Action planning specifies how to do something—methods and time frames as in “increase this month's sales by using a companywide sales pitch” (Mintzberg, 1979, pp. 153–154). Action planning works best when it is easier to assess methods than outcomes. This is often true of service jobs. McDonald's has clear specifications for how counter employees are to greet customers (e.g., with a smile and a cheerful welcome). United Parcel Service has a detailed policy manual that specifies how a package should be delivered. The objective is customer satisfaction, but it is easier to monitor employees' behavior than customers' reactions. An inevitable risk in action planning is that the link between action and outcome may fail. When that happens, employees may get bad results by doing just what they're supposed to do. Unions sometimes use this as a bargaining chip by instructing employees to “work to rule”—scrupulously observing every detail in every procedure—because it is often an effective way to slow work down to a crawl.

LATERAL COORDINATION

Behavior in organizations is often remarkably overlooked and untouched by commands, rules, and systems. Lateral techniques—formal and informal meetings, task forces, coordinating roles, matrix structures, and networks—pop up to fill the gaps. Lateral forms are typically less formal and more flexible than authority‐based systems and rules. They are often simpler and quicker as well.

Meetings

Formal gatherings and informal exchanges are the cornerstone of lateral coordination. All organizations have regular meetings. Boards confer to make policy. Executive committees gather to make strategic decisions. In some government agencies, review committees (sometimes known as “murder boards”) convene to examine proposals from lower levels. Formal meetings may provide the lion's share of lateral harmonization in relatively simple, stable organizations—for example, a railroad with a predictable market, a manufacturer with a stable product, or a life insurance company selling standard policies.

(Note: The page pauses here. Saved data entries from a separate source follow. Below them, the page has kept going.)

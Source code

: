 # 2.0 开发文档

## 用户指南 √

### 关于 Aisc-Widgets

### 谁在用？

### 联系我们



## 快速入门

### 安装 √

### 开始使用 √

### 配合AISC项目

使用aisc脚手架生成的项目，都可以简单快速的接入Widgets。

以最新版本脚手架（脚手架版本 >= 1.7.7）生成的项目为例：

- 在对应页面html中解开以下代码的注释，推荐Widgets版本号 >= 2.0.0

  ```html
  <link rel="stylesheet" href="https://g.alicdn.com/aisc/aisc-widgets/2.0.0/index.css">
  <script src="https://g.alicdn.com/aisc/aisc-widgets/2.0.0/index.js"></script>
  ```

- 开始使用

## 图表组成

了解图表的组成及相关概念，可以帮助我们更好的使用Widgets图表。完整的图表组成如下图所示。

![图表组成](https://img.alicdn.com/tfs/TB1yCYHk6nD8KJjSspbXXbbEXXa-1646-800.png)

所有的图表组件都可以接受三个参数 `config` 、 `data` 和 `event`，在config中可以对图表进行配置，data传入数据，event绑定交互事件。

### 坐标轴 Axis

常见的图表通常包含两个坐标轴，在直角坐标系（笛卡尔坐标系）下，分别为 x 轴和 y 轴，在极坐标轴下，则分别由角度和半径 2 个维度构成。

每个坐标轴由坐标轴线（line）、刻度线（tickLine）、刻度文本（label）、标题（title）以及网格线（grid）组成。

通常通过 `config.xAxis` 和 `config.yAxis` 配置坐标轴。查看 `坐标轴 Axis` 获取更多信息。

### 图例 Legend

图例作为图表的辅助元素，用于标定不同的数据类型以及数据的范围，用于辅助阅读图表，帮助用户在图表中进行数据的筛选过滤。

But in fast‐paced, turbulent environments, more spontaneous and informal contacts and exchanges are vital to take up slack and help glue things together. Pixar, the animation studio, whose series of hits includes Incredibles (1 and 2), Toy Story (1, 2, and 3); Finding Nemo (and Dory ); Monsters, Inc .; Wall E ; and Up , relies on a constant stream of informal connections among managers, artists, and engineers in its three major groups. Technologists develop graphics tools, artists create stories and pictures, and production experts knit the pieces together in the final film. “What makes it all work is [Pixar's] insistence that these groups constantly talk to each other. So a producer of a scene can deal with the animator without having to navigate through higher‐ups” (Schlender, 2004, p. 212).

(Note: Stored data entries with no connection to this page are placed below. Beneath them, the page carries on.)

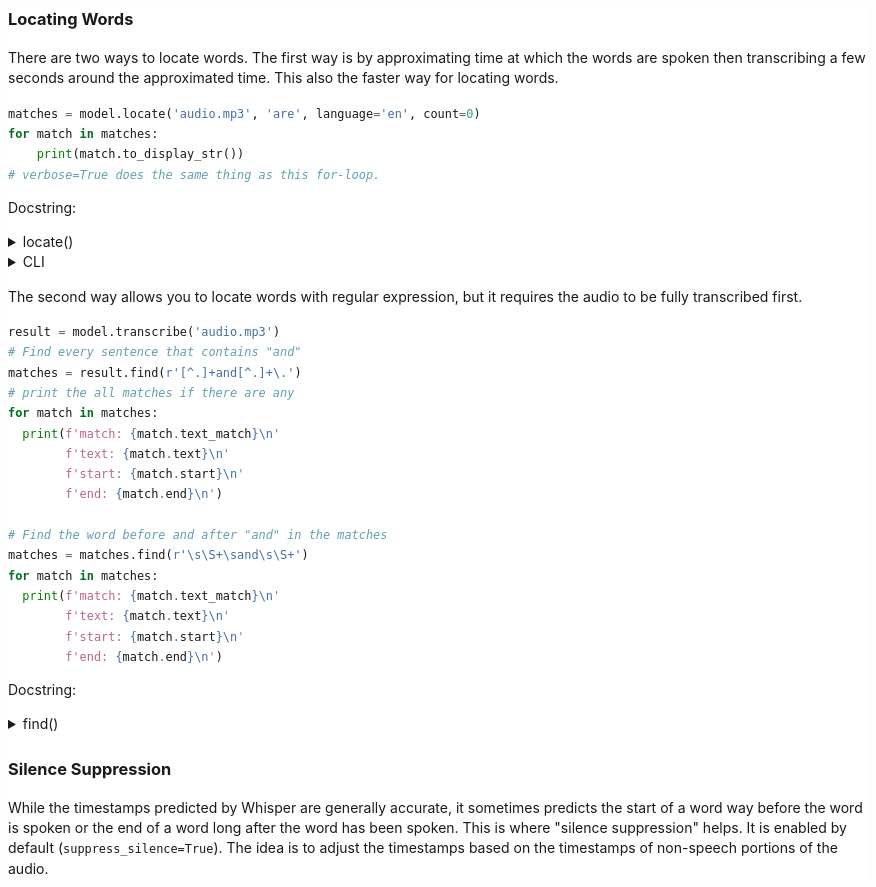 ### Locating Words
There are two ways to locate words. 
The first way is by approximating time at which the words are spoken 
then transcribing a few seconds around the approximated time.
This also the faster way for locating words.
```python
matches = model.locate('audio.mp3', 'are', language='en', count=0)
for match in matches:
    print(match.to_display_str())
# verbose=True does the same thing as this for-loop.
```
Docstring:
<details><summary>locate()</summary></details>

<details><summary>CLI</summary></details>

The second way allows you to locate words with regular expression,
but it requires the audio to be fully transcribed first. 
```python
result = model.transcribe('audio.mp3')
# Find every sentence that contains "and"
matches = result.find(r'[^.]+and[^.]+\.')
# print the all matches if there are any
for match in matches:
  print(f'match: {match.text_match}\n'
        f'text: {match.text}\n'
        f'start: {match.start}\n'
        f'end: {match.end}\n')
  
# Find the word before and after "and" in the matches
matches = matches.find(r'\s\S+\sand\s\S+')
for match in matches:
  print(f'match: {match.text_match}\n'
        f'text: {match.text}\n'
        f'start: {match.start}\n'
        f'end: {match.end}\n')
```
Docstring:
<details><summary>find()</summary></details>

### Silence Suppression
While the timestamps predicted by Whisper are generally accurate, 
it sometimes predicts the start of a word way before the word is spoken 
or the end of a word long after the word has been spoken.
This is where "silence suppression" helps. It is enabled by default (`suppress_silence=True`).
The idea is to adjust the timestamps based on the timestamps of non-speech portions of the audio.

Project Teams and Task Forces

When organizations face complex and fast‐changing environments, demand for lateral communication mushrooms. Additional face‐to‐face coordination devices are needed. Task forces assemble when new problems or opportunities require collaboration of diverse specialties or functions. High‐technology firms and consulting firms rely heavily on project teams or task forces to synchronize the development of new products or services.

Coordinating Roles

Coordinating roles or groups use persuasion and negotiation to help dovetail the efforts of different units. They are boundary‐spanners with diplomatic status who are artful in dealing across specialized turfs. For example, a product manager in a consumer goods company, responsible for the performance of a laundry detergent or low‐fat snack, spends much of the day pulling together functions essential to the product's success, such as R&D, manufacturing, marketing, and sales.